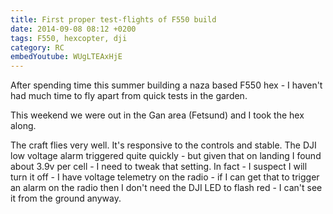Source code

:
 ```yaml
---
title: First proper test-flights of F550 build
date: 2014-09-08 08:12 +0200
tags: F550, hexcopter, dji
category: RC
embedYoutube: WUgLTEAxHjE
---
```


After spending time this summer building a naza based F550 hex - I haven't had much time to fly apart from quick tests in the garden.

This weekend we were out in the Gan area (Fetsund) and I took the hex along.

<embed-youtube id="WUgLTEAxHjE"></embed-youtube>

The craft flies very well. It's responsive to the controls and stable. The DJI low voltage alarm triggered quite quickly - but given that on landing I found about 3.9v per cell - I need to tweak that setting. In fact - I suspect I will turn it off - I have voltage telemetry on the radio - if I can get that to trigger an alarm on the radio then I don't need the DJI LED to flash red - I can't see it from the ground anyway.
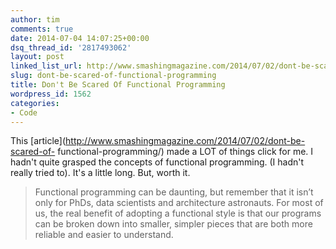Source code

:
 ```yaml
---
author: tim
comments: true
date: 2014-07-04 14:07:25+00:00
dsq_thread_id: '2817493062'
layout: post
linked_list_url: http://www.smashingmagazine.com/2014/07/02/dont-be-scared-of-functional-programming/
slug: dont-be-scared-of-functional-programming
title: Don't Be Scared Of Functional Programming
wordpress_id: 1562
categories:
- Code
---
```


This [article](http://www.smashingmagazine.com/2014/07/02/dont-be-scared-of-
functional-programming/) made a LOT of things click for me. I hadn't quite
grasped the concepts of functional programming. (I hadn't really tried to).
It's a little long. But, worth it.

> Functional programming can be daunting, but remember that it isn’t only for
PhDs, data scientists and architecture astronauts. For most of us, the real
benefit of adopting a functional style is that our programs can be broken down
into smaller, simpler pieces that are both more reliable and easier to
understand.

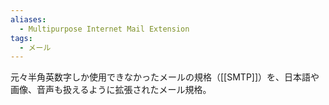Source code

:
 ```yaml
---
aliases:
  - Multipurpose Internet Mail Extension
tags:
  - メール
---
```

元々半角英数字しか使用できなかったメールの規格（[[SMTP]]）を、日本語や画像、音声も扱えるように拡張されたメール規格。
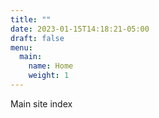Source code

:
 ```yaml
---
title: ""
date: 2023-01-15T14:18:21-05:00
draft: false
menu:
  main:
    name: Home
    weight: 1
---
```


Main site index
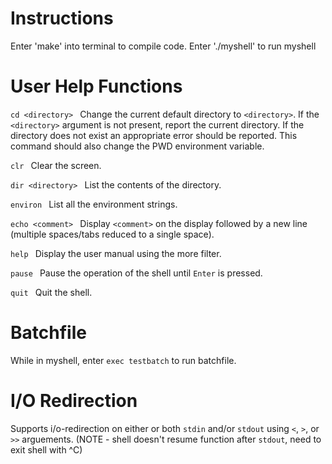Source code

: # Instructions

Enter 'make' into terminal to compile code.
Enter './myshell' to run myshell


# User Help Functions

```cd <directory> ```
Change the current default directory to ```<directory>```. If the ```<directory>``` argument is not present, report the current directory. If the directory does not exist an appropriate error should be reported. This command should also change the PWD environment variable.

```clr ```
Clear the screen.

```dir <directory> ```
List the contents of the directory.

```environ ```
List all the environment strings.

```echo <comment> ```
Display ```<comment>``` on the display followed by a new line (multiple spaces/tabs reduced to a single space).

```help ```
Display the user manual using the more filter.

```pause ```
Pause the operation of the shell until ```Enter``` is pressed.

```quit ```
Quit the shell.

# Batchfile

While in myshell, enter ```exec testbatch``` to run batchfile.

# I/O Redirection

Supports i/o-redirection on either or both ```stdin``` and/or ```stdout``` using ```<```, ```>```, or ```>>``` arguements.
(NOTE - shell doesn't resume function after ```stdout```, need to exit shell with ^C)
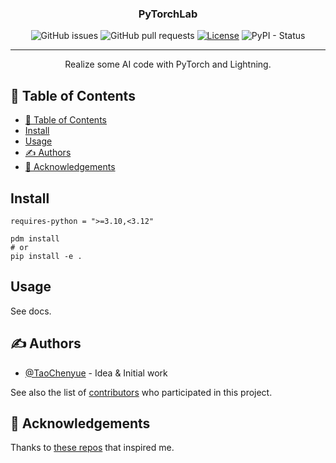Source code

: <h3 align="center">PyTorchLab</h3>

<div align="center">

![GitHub issues](https://img.shields.io/github/issues/TaoChenyue/PyTorchLab)
![GitHub pull requests](https://img.shields.io/github/issues-pr/TaoChenyue/PyTorchLab)
[![License](https://img.shields.io/badge/license-MIT-blue.svg)](/LICENSE)
![PyPI - Status](https://img.shields.io/pypi/status/pytorchlab)
</div>

---

<p align="center"> Realize some AI code with PyTorch and Lightning.
    <br> 
</p>

## 📝 Table of Contents

- [📝 Table of Contents](#-table-of-contents)
- [Install ](#install-)
- [Usage ](#usage-)
- [✍️ Authors ](#️-authors-)
- [🎉 Acknowledgements ](#-acknowledgements-)


## Install <a name = "getting_started"></a>
```requires-python = ">=3.10,<3.12"```
```shell
pdm install
# or
pip install -e .
```
## Usage <a name = "usage"></a>
See docs.

## ✍️ Authors <a name = "authors"></a>

- [@TaoChenyue](https://github.com/TaoChenyue) - Idea & Initial work

See also the list of [contributors](https://github.com/TaoChenyue/PyTorchLab/graphs/contributors) who participated in this project.

## 🎉 Acknowledgements <a name = "acknowledgement"></a>

Thanks to [these repos](docs/references.md) that inspired me.

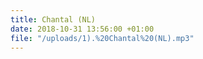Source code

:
 ```yaml
---
title: Chantal (NL)
date: 2018-10-31 13:56:00 +01:00
file: "/uploads/1).%20Chantal%20(NL).mp3"
---
```


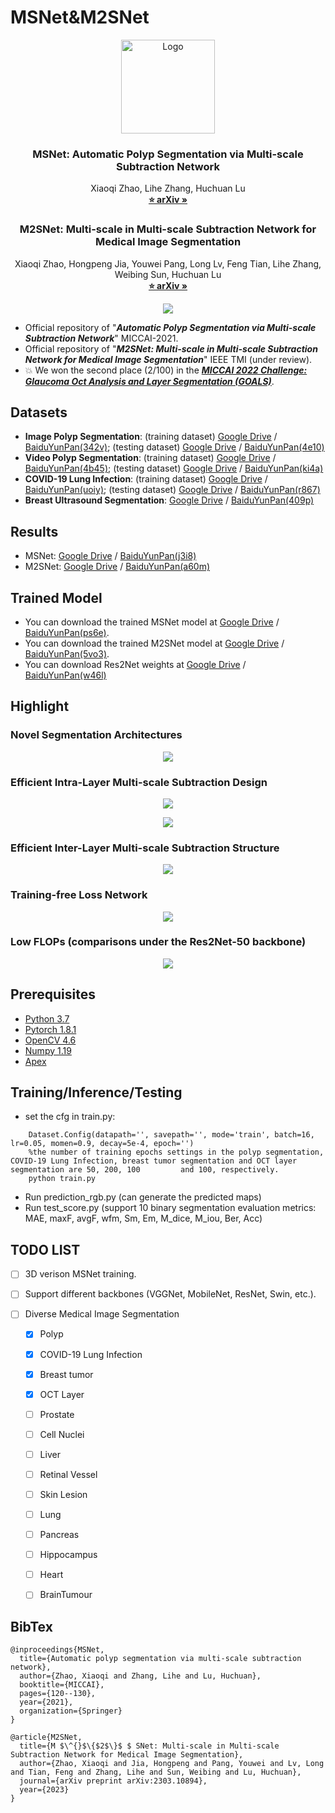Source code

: # MSNet&M2SNet
<p align="center">

  <img src="./image/logo.png" alt="Logo" width="150" height="auto">


  <h3 align="center">MSNet: Automatic Polyp Segmentation via Multi-scale Subtraction Network</h3>

  <p align="center">
    Xiaoqi Zhao, Lihe Zhang, Huchuan Lu
    <br />
    <a href="https://arxiv.org/pdf/2108.05082.pdf"><strong>⭐ arXiv »</strong></a>
    <br /> 
  </p>
  
  <h3 align="center">M2SNet: Multi-scale in Multi-scale Subtraction Network for Medical Image Segmentation</h3>
  <p align="center">
    Xiaoqi Zhao, Hongpeng Jia, Youwei Pang, Long Lv, Feng Tian, Lihe Zhang, Weibing Sun, Huchuan Lu
    <br />
    <a href="https://arxiv.org/pdf/2303.10894.pdf"><strong>⭐ arXiv »</strong></a>
    <br /> 
  </p>
</p>

<p align="center">
    <img src="./image/MICCAI_2022_GOALS_award.jpg"/> <br />
</p>

- Official repository of "_**Automatic Polyp Segmentation via Multi-scale Subtraction Network**_" MICCAI-2021. 
- Official repository of "_**M2SNet: Multi-scale in Multi-scale Subtraction Network for Medical Image Segmentation**_" IEEE TMI (under review).
- :boom: We won the second place (2/100) in the _**[MICCAI 2022 Challenge: Glaucoma Oct Analysis and Layer Segmentation (GOALS)](https://aistudio.baidu.com/aistudio/competition/detail/230/0/leaderboard)**_.
## Datasets  
-  **Image Polyp Segmentation**: (training dataset) [Google Drive](https://drive.google.com/file/d/1lODorfB33jbd-im-qrtUgWnZXxB94F55/view) / [BaiduYunPan(342v)](https://pan.baidu.com/s/17F_n2Mx18osW44vIdYdu1g); (testing dataset) [Google Drive](https://drive.google.com/file/d/1o8OfBvYE6K-EpDyvzsmMPndnUMwb540R/view) / [BaiduYunPan(4e10)](https://pan.baidu.com/s/1uu44ryvB42uzZRBxnf8-WA)  
-  **Video Polyp Segmentation**:  (training dataset) [Google Drive](https://drive.google.com/file/d/1GjYKjyIrQciyii09GEwyLbck2DauV_rw/view?usp=sharing) / [BaiduYunPan(4b45)](https://pan.baidu.com/s/1ewPnV38Kd9XVSMd1F8f9Vw); (testing dataset) [Google Drive](https://drive.google.com/file/d/1jjZKBcb1zlRn-TgBaxQ8mjoQj8LG8z4p/view?usp=sharing) / [BaiduYunPan(ki4a)](https://pan.baidu.com/s/1cLUZ9Vp7vx5vaLP8M27Zdw)  
-  **COVID-19 Lung Infection**:  (training dataset) [Google Drive](https://drive.google.com/file/d/1FHx0Cqkq9iYjEMN3Ldm9FnZ4Vr1u3p-j/view?usp=sharing) / [BaiduYunPan(uoiy)](https://pan.baidu.com/s/1C5MyJV6olEvHfP33O298YQ); (testing dataset) [Google Drive](https://drive.google.com/file/d/1ufi73f_rhq15DElN_gJTO1tTFtUmqDsB/view?usp=sharing) / [BaiduYunPan(r867)](https://pan.baidu.com/s/1yCPLB-LbQoyPUJxrVbF-Yg)  
-  **Breast Ultrasound Segmentation**:  [Google Drive](https://drive.google.com/file/d/1t3cyyTbA0mikL8L2rWRtREdWTLfmA3qL/view?usp=sharing) / [BaiduYunPan(409p)](https://pan.baidu.com/s/1AjiTQetB-xdp-d8pAnAPeg) 
## Results  
-  MSNet: [Google Drive](https://drive.google.com/file/d/1G3-lqyz4dfX7h8DVMrCpArGfqLq9Xc0q/view?usp=sharing) / [BaiduYunPan(j3i8)](https://pan.baidu.com/s/1Ntqk83v9a4hDla35xFXF-A) 
-  M2SNet: [Google Drive](https://drive.google.com/file/d/15OSZ2p3_QLALGdlsHqm9YfZC8dyaEk_2/view?usp=sharing) / [BaiduYunPan(a60m)](https://pan.baidu.com/s/1xiF13F_rpyZF6go-2c3w1w) 
## Trained Model
-  You can download the trained MSNet model at [Google Drive](https://drive.google.com/file/d/1A3lt0sE4lGxd-UJfpFVWt9k2mRTX1CZN/view?usp=sharing) / [BaiduYunPan(ps6e)](https://pan.baidu.com/s/1QomEfwmwCGRcRgDvVxmjAA).  
-  You can download the trained M2SNet model at [Google Drive](https://drive.google.com/file/d/16_O16md68HDNac2PJLzQKXLMXgAk12je/view?usp=sharing) / [BaiduYunPan(5vo3)](https://pan.baidu.com/s/1hZ7QJXWWFYK2KYAqZNvOaw).
-  You can download Res2Net weights at [Google Drive](https://drive.google.com/file/d/1_1N-cx1UpRQo7Ybsjno1PAg4KE1T9e5J/view) / [BaiduYunPan(w46l)](https://pan.baidu.com/s/1kylcEeW03bFGUEkt7362tw)

## Highlight
### Novel Segmentation Architectures
<p align="center">
    <img src="./image/network_structure_compare.png"/> <br />
</p>  

### Efficient Intra-Layer Multi-scale Subtraction Design
<p align="center">
    <img src="./image/intra_layer_mssu.png"/> <br />
</p>
<p align="center">
    <img src="./image/intra-layer-ms-compare.png"/> <br />
</p>

### Efficient Inter-Layer Multi-scale Subtraction Structure
<p align="center">
    <img src="./image/inter_layer_ms.png"/> <br />
</p>

### Training-free Loss Network
<p align="center">
    <img src="./image/lossnet.png"/> <br />
</p>

### Low FLOPs (comparisons under the Res2Net-50 backbone)
<p align="center">
    <img src="./image/Flops_compare.png"/> <br />
</p>

## Prerequisites
- [Python 3.7](https://www.python.org/)
- [Pytorch 1.8.1](http://pytorch.org/)
- [OpenCV 4.6](https://opencv.org/)
- [Numpy 1.19](https://numpy.org/)
- [Apex](https://github.com/NVIDIA/apex)

## Training/Inference/Testing
- set the cfg in train.py: 
``` 
    Dataset.Config(datapath='', savepath='', mode='train', batch=16, lr=0.05, momen=0.9, decay=5e-4, epoch='')
    %the number of training epochs settings in the polyp segmentation, COVID-19 Lung Infection, breast tumor segmentation and OCT layer segmentation are 50, 200, 100         and 100, respectively.
    python train.py
```
- Run prediction_rgb.py (can generate the predicted maps)
- Run test_score.py (support 10 binary segmentation evaluation metrics: MAE, maxF, avgF, wfm, Sm, Em, M_dice, M_iou, Ber,  Acc)

## TODO LIST
- [ ] 3D verison MSNet training.

- [ ] Support different backbones (VGGNet, MobileNet, ResNet, Swin, etc.).

- [ ] Diverse Medical Image Segmentation
  - [x] Polyp
  - [x] COVID-19 Lung Infection
  - [x] Breast tumor
  - [x] OCT Layer
  - [ ] Prostate
  - [ ] Cell Nuclei
  - [ ] Liver
  - [ ] Retinal Vessel
  - [ ] Skin Lesion
  - [ ] Lung 
  - [ ] Pancreas
  - [ ] Hippocampus
  - [ ] Heart
  - [ ] BrainTumour


## BibTex
```
@inproceedings{MSNet,
  title={Automatic polyp segmentation via multi-scale subtraction network},
  author={Zhao, Xiaoqi and Zhang, Lihe and Lu, Huchuan},
  booktitle={MICCAI},
  pages={120--130},
  year={2021},
  organization={Springer}
}
```
```
@article{M2SNet,
  title={M $\^{}$\{$2$\}$ $ SNet: Multi-scale in Multi-scale Subtraction Network for Medical Image Segmentation},
  author={Zhao, Xiaoqi and Jia, Hongpeng and Pang, Youwei and Lv, Long and Tian, Feng and Zhang, Lihe and Sun, Weibing and Lu, Huchuan},
  journal={arXiv preprint arXiv:2303.10894},
  year={2023}
}
```
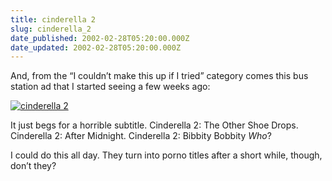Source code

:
 ```yaml
---
title: cinderella 2
slug: cinderella_2
date_published: 2002-02-28T05:20:00.000Z
date_updated: 2002-02-28T05:20:00.000Z
---
```


And, from the “I couldn’t make this up if I tried” category comes this bus station ad that I started seeing a few weeks ago:

[![cinderella 2](images/cinderella2sm.jpg)](images/cinderella2.jpg)

It just begs for a horrible subtitle. Cinderella 2: The Other Shoe Drops. Cinderella 2: After Midnight. Cinderella 2: Bibbity Bobbity *Who*?

I could do this all day. They turn into porno titles after a short while, though, don’t they?
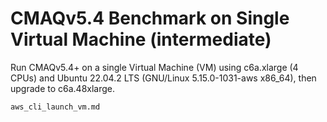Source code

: # CMAQv5.4 Benchmark on Single Virtual Machine (intermediate)

Run CMAQv5.4+ on a single Virtual Machine (VM) using c6a.xlarge (4 CPUs) and Ubuntu 22.04.2 LTS (GNU/Linux 5.15.0-1031-aws x86_64), then upgrade to c6a.48xlarge.

```{toctree}
aws_cli_launch_vm.md
```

* * * * * * *

Work to be completed
The reply should be nothing but the number of lines in the listing above that include "docs".

Answer area
2